═══ ENTRIES PROVIDED ═══

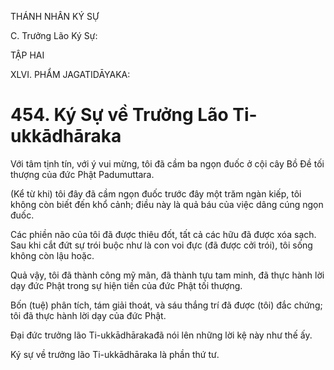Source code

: THÁNH NHÂN KÝ SỰ

C. Trưởng Lão Ký Sự:

TẬP HAI

XLVI. PHẨM JAGATIDĀYAKA:

# 454. Ký Sự về Trưởng Lão Ti-ukkādhāraka

Với tâm tịnh tín, với ý vui mừng, tôi đã cầm ba ngọn đuốc ở cội cây Bồ Đề tối thượng của đức Phật Padumuttara.

(Kể từ khi) tôi đây đã cầm ngọn đuốc trước đây một trăm ngàn kiếp, tôi không còn biết đến khổ cảnh; điều này là quả báu của việc dâng cúng ngọn đuốc.

Các phiền não của tôi đã được thiêu đốt, tất cả các hữu đã được xóa sạch. Sau khi cắt đứt sự trói buộc như là con voi đực (đã được cởi trói), tôi sống không còn lậu hoặc.

Quả vậy, tôi đã thành công mỹ mãn, đã thành tựu tam minh, đã thực hành lời dạy đức Phật trong sự hiện tiền của đức Phật tối thượng.

Bốn (tuệ) phân tích, tám giải thoát, và sáu thắng trí đã được (tôi) đắc chứng; tôi đã thực hành lời dạy của đức Phật.

Đại đức trưởng lão Ti-ukkādhārakađã nói lên những lời kệ này như thế ấy.

Ký sự về trưởng lão Ti-ukkādhāraka là phần thứ tư.
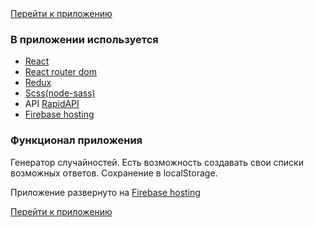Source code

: <a href="https://react-random-choice.firebaseapp.com/">
  Перейти к приложению
</a>

<h3>В приложении используется</h3>
<ul>
  <li><a href="https://ru.reactjs.org/">React</a></li>
  <li><a href="https://www.npmjs.com/package/react-router-dom">React router dom</a></li>
  <li><a href="https://redux.js.org/">Redux</a></li>
  <li><a href="https://www.npmjs.com/package/node-sass">Scss(node-sass)</a></li>
  <li>API <a href="https://rapidapi.com/natkapral/api/currency-converter5?endpoint=apiendpoint_60f65086-f166-49ff-a498-12248c84fb46">RapidAPI</a></li>
  <li><a href="https://firebase.google.com/products/hosting"> Firebase hosting</a></li>
</ul>

<h3>Функционал приложения</h3>
<p>Генератор случайностей. Есть возможность создавать свои списки возможных ответов. Сохранение в localStorage.</p>
<p>Приложение развернуто на <a href="https://firebase.google.com/products/hosting">Firebase hosting</a></p>

<a href="https://react-random-choice.firebaseapp.com/">
  Перейти к приложению
</a>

═══

> _ASSIGNMENT_: Type the material out again exactly. Skip the pictures.

> _THE COMPLETED TASK_:
Source code

: THÁNH NHÂN KÝ SỰ

C. Trưởng Lão Ký Sự:

TẬP HAI

XLVI. PHẨM JAGATIDĀYAKA:

# 454. Ký Sự về Trưởng Lão Ti-ukkādhāraka

Với tâm tịnh tín, với ý vui mừng, tôi đã cầm ba ngọn đuốc ở cội cây Bồ Đề tối thượng của đức Phật Padumuttara.

(Kể từ khi) tôi đây đã cầm ngọn đuốc trước đây một trăm ngàn kiếp, tôi không còn biết đến khổ cảnh; điều này là quả báu của việc dâng cúng ngọn đuốc.

Các phiền não của tôi đã được thiêu đốt, tất cả các hữu đã được xóa sạch. Sau khi cắt đứt sự trói buộc như là con voi đực (đã được cởi trói), tôi sống không còn lậu hoặc.

Quả vậy, tôi đã thành công mỹ mãn, đã thành tựu tam minh, đã thực hành lời dạy đức Phật trong sự hiện tiền của đức Phật tối thượng.

Bốn (tuệ) phân tích, tám giải thoát, và sáu thắng trí đã được (tôi) đắc chứng; tôi đã thực hành lời dạy của đức Phật.

Đại đức trưởng lão Ti-ukkādhārakađã nói lên những lời kệ này như thế ấy.

Ký sự về trưởng lão Ti-ukkādhāraka là phần thứ tư.
Source code

: <a href="https://react-random-choice.firebaseapp.com/">
  Перейти к приложению
</a>

<h3>В приложении используется</h3>
<ul>
  <li><a href="https://ru.reactjs.org/">React</a></li>
  <li><a href="https://www.npmjs.com/package/react-router-dom">React router dom</a></li>
  <li><a href="https://redux.js.org/">Redux</a></li>
  <li><a href="https://www.npmjs.com/package/node-sass">Scss(node-sass)</a></li>
  <li>API <a href="https://rapidapi.com/natkapral/api/currency-converter5?endpoint=apiendpoint_60f65086-f166-49ff-a498-12248c84fb46">RapidAPI</a></li>
  <li><a href="https://firebase.google.com/products/hosting"> Firebase hosting</a></li>
</ul>

<h3>Функционал приложения</h3>
<p>Генератор случайностей. Есть возможность создавать свои списки возможных ответов. Сохранение в localStorage.</p>
<p>Приложение развернуто на <a href="https://firebase.google.com/products/hosting">Firebase hosting</a></p>

<a href="https://react-random-choice.firebaseapp.com/">
  Перейти к приложению
</a>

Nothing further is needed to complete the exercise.